## WORK INSTRUCTION
Your answer is the line containing "- http://emea-tun-ptds01:8080/" plus every line after it to the end of the data below, transcribed exactly and with nothing else.

........

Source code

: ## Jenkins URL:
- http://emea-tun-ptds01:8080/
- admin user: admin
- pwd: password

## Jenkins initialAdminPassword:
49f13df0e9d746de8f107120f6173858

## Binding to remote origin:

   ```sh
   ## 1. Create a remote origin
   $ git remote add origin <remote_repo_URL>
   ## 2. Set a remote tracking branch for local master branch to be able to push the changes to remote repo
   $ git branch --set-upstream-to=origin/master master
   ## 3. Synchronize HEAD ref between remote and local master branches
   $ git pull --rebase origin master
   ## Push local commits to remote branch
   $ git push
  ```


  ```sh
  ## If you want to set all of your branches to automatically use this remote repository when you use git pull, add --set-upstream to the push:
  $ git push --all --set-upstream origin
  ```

........

## RESPONSE TO THE EXERCISE
- http://emea-tun-ptds01:8080/
- admin user: admin
- pwd: password

## Jenkins initialAdminPassword:
49f13df0e9d746de8f107120f6173858

## Binding to remote origin:

   ```sh
   ## 1. Create a remote origin
   $ git remote add origin <remote_repo_URL>
   ## 2. Set a remote tracking branch for local master branch to be able to push the changes to remote repo
   $ git branch --set-upstream-to=origin/master master
   ## 3. Synchronize HEAD ref between remote and local master branches
   $ git pull --rebase origin master
   ## Push local commits to remote branch
   $ git push
  ```


  ```sh
  ## If you want to set all of your branches to automatically use this remote repository when you use git pull, add --set-upstream to the push:
  $ git push --all --set-upstream origin
  ```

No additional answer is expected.